Marcos Chiquetto 28 abr 2023

Escrevendo um artigo sobre filmagem de veículos em movimento, precisei recortar um vídeo, para usar somente um trecho curto. Não tenho prática nesse tipo de operação, mas sabia que meu notebook novo tinha uma ferramenta de edição de vídeo. Encontrei a ferramenta e abri com ela o arquivo de vídeo.

— Legal, pensei, isso vai ser rápido! Só preciso agora descobrir como recortar.

Passeando pelos menus, logo entendi que a ação de recortar o vídeo como eu queria era denominada “Aparar” naquele software.

Até aí, tudo bem.

Depois de algumas tentativas e erros, com a impaciência de quem quer usar o software só para fazer uma coisinha, sem ter que aprender tudo, cheguei à janela de aparar vídeos. Então, me deparei com isto:

Bem, “Duração” me pareceu algo bem simples de entender. Provavelmente se referia ao tempo de duração do recorte.

Beleza. Vamos em frente.

Abaixo de “Duração”, vi estas expressões, cada uma com um marcador de tempo e um fotograma do vídeo:

  • Na posição
  • Fora da posição

Aí a coisa encrespou. O que seria isso? Porquê haveria um tempo “na posição” e um tempo “fora da posição”? Percebi que a operação não seria tão simples assim. Seguindo então a prática usual da pós-modernidade, em vez de perder tempo lendo algum tipo de explicação, que certamente estava disponível na Ajuda do programa, saí dando tiro no escuro. Experimentando aqui e ali, logo entendi que o campo “na posição” mostrava o instante em que o corte começava, e o campo “fora da posição” mostrava o instante em que o corte terminava. Depois disso foi fácil, recortei o trecho desejado e pronto.

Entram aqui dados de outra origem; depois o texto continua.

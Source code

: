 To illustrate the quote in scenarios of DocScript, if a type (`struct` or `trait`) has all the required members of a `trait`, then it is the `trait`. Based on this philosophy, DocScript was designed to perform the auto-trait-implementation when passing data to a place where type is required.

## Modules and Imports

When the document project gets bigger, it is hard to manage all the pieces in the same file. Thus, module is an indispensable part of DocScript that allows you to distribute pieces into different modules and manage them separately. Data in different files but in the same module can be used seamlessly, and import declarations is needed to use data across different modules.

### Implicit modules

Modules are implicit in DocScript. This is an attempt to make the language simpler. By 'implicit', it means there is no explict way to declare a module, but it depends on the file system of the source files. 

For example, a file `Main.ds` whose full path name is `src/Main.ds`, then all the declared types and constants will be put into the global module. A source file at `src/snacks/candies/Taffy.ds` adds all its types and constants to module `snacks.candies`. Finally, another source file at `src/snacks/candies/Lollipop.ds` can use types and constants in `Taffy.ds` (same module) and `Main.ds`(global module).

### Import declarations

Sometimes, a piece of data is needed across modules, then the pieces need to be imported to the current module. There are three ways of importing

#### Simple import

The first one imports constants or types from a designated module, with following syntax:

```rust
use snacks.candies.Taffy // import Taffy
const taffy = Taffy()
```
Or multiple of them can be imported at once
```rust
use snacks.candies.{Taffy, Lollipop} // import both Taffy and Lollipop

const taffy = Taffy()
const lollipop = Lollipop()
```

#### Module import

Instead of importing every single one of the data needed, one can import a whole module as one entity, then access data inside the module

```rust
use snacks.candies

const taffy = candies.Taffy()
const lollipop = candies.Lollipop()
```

Mas fiquei remoendo aquela história. Afinal, por que esses instantes se chamariam “na posição” e “fora da posição”?

Bem, já traduzi dezenas ou centenas de pacotes de software e logo desconfiei que ali havia um erro de tradução.

Procurei no YouTube um tutorial em inglês sobre o mesmo software e ali pude ver esta tela:

Aí vemos que os nomes desses campo em inglês são “In Position” e “Out Position”, significando as posições de entrada (in) e saída (out) do recorte. As traduções seriam “Posição de entrada” e “Posição de saída”. Simples, né?

— Mas, então, o que aconteceu? O tradutor simplesmente traduziu errado por pura incompetência?

Não. Não foi pura incompetência. Isso foi causado pelo primeiro maior problema enfrentado pelo tradutor de softwarea falta de contexto.

Nas ferramentas usadas para traduzir software, as linhas de texto vão aparecendo para o tradutor isoladamente, fora das janelas ou menus onde elas existem no programa. O tradutor tem que traduzir sem informação de contexto:

Ambiente de trabalho típico de tradução de software. A coluna da esquerda mostra o original e o tradutor digita a tradução na coluna da direita, sem qualquer informação de contexto

No nosso exemplo, suponho que o tradutor tenha se deparado com estas linhas para traduzir:

Bem, sem qualquer informação de contexto, ele traduziu “In position” literalmente, “Na posição”, como se estivesse se referindo a um corredor pronto para dar a largada. Daí, seguindo essa linha de raciocínio, a linha seguinte deveria ser o oposto, portanto, mesmo dando uma entortada na gramática do inglês, ele traduziu “Out position” como “Fora da posição”:

Quero crer que o tradutor era um profissional consciente e que não tenha ficado satisfeito com isso, pois sabia que essas linhas de texto admitiam outras traduções. Mas, aí, imagino que ele tenha se deparado com o segundo maior problema enfrentado pelo tradutor de softwareo prazo de entrega extremamente curto. Se ele parasse o serviço para esclarecer dúvidas como essa com o cliente, iria estourar o prazo de entrega.

Ou, talvez, ele tenha se deparado com o terceiro maior problema enfrentado pelo tradutor de softwareum cliente que simplesmente não conhece o produto e, portanto, não pode esclarecer dúvidas.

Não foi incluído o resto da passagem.